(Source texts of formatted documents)
────────────────────

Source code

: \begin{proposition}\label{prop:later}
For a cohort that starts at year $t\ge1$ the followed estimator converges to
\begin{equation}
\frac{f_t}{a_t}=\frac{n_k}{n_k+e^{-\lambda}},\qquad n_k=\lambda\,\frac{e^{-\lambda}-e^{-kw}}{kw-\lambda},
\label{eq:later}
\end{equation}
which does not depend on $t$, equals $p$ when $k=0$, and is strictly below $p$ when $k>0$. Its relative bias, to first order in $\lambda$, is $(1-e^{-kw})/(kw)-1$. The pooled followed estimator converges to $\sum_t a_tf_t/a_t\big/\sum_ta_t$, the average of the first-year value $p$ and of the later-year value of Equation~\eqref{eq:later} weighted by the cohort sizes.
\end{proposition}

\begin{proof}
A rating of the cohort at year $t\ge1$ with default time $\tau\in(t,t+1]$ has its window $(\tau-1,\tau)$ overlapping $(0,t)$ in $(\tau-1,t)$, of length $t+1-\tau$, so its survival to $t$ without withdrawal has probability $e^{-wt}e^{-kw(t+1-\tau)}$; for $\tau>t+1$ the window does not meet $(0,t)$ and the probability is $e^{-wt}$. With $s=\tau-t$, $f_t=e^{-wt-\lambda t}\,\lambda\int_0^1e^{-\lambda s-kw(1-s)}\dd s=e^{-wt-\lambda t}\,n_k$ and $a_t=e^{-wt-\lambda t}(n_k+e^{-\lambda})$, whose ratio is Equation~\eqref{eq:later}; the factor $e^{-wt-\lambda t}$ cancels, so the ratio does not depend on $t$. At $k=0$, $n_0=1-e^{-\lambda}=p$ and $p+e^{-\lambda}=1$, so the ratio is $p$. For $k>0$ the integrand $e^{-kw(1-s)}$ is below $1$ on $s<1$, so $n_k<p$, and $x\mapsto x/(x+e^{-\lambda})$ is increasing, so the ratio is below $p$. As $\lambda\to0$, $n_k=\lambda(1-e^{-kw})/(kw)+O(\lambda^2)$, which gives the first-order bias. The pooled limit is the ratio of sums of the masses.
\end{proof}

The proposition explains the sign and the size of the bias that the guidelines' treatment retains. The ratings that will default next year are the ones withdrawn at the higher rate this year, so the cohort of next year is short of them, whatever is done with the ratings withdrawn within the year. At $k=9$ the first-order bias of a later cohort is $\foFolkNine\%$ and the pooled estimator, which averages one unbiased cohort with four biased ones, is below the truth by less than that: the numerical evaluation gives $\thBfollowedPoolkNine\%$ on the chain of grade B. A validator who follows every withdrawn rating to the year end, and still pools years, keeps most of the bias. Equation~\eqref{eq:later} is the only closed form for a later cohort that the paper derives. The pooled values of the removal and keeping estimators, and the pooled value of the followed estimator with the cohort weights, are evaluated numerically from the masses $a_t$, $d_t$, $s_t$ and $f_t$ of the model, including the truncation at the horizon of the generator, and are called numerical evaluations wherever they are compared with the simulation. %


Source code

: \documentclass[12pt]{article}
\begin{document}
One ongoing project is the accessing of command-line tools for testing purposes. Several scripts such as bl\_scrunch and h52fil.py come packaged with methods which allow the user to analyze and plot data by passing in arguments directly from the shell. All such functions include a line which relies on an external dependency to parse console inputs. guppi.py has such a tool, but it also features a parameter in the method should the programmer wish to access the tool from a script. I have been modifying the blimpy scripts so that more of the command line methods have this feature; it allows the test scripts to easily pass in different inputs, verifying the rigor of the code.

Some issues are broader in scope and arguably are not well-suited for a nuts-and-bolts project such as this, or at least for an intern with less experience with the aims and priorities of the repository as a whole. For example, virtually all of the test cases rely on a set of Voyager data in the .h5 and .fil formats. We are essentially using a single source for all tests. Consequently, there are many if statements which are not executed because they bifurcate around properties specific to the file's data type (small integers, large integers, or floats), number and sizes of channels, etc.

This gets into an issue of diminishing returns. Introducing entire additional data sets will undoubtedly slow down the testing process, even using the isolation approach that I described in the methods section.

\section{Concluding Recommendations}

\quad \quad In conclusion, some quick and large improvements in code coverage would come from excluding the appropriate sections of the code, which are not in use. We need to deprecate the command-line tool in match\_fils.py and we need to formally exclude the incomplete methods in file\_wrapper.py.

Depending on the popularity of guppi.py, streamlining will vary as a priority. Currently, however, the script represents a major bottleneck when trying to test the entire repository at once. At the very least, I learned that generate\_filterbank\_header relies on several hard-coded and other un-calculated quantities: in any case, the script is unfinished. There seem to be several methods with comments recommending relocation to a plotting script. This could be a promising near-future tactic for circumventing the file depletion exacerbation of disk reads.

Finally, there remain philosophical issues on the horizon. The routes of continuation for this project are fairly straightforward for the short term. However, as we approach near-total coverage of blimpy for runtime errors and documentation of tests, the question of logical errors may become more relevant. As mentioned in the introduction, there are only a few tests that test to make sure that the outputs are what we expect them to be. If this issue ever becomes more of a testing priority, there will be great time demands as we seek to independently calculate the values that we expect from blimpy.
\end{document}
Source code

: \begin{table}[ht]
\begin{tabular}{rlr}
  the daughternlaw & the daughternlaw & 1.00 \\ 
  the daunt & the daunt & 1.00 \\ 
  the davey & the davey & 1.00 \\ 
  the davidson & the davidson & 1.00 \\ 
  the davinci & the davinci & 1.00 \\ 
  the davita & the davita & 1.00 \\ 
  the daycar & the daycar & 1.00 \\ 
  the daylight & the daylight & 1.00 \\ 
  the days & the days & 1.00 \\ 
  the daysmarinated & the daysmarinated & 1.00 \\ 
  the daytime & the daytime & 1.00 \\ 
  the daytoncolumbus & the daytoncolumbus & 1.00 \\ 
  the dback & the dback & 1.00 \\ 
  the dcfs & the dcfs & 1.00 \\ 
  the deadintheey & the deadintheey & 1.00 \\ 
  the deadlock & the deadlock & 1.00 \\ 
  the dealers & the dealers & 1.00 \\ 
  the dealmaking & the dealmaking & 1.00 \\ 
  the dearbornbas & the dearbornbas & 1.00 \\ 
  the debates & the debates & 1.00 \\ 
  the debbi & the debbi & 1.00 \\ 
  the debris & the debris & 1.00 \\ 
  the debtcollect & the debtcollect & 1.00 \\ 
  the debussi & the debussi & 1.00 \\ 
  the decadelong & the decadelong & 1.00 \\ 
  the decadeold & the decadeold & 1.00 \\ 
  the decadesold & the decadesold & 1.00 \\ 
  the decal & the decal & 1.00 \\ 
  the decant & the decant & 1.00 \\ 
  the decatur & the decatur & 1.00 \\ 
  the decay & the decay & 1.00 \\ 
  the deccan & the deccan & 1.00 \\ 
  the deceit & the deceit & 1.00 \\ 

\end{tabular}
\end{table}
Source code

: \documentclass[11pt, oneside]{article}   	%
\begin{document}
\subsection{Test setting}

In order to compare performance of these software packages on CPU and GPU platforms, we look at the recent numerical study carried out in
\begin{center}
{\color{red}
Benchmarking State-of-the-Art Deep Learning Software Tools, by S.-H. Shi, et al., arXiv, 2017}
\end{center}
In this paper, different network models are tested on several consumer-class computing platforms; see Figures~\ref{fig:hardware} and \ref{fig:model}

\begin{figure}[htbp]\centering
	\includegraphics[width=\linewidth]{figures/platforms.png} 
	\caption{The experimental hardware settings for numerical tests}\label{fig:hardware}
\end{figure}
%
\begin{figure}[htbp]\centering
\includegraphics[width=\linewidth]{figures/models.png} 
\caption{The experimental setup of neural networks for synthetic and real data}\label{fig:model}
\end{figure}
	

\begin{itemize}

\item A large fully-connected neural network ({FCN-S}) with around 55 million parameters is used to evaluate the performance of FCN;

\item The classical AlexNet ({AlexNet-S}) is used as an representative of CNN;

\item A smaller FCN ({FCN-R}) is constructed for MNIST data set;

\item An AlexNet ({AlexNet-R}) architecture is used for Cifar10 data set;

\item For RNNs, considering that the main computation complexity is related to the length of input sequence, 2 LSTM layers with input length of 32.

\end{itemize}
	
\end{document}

────────────────────

EXERCISE:
Retype only this portion of the data above: the line containing "the daytime & the daytime & 1.00 \\", the line containing "the dearbornbas & the", and all lines between them, exactly.

OUTPUT FOR THIS TASK:
  the daytime & the daytime & 1.00 \\ 
  the daytoncolumbus & the daytoncolumbus & 1.00 \\ 
  the dback & the dback & 1.00 \\ 
  the dcfs & the dcfs & 1.00 \\ 
  the deadintheey & the deadintheey & 1.00 \\ 
  the deadlock & the deadlock & 1.00 \\ 
  the dealers & the dealers & 1.00 \\ 
  the dealmaking & the dealmaking & 1.00 \\ 
  the dearbornbas & the dearbornbas & 1.00 \\ 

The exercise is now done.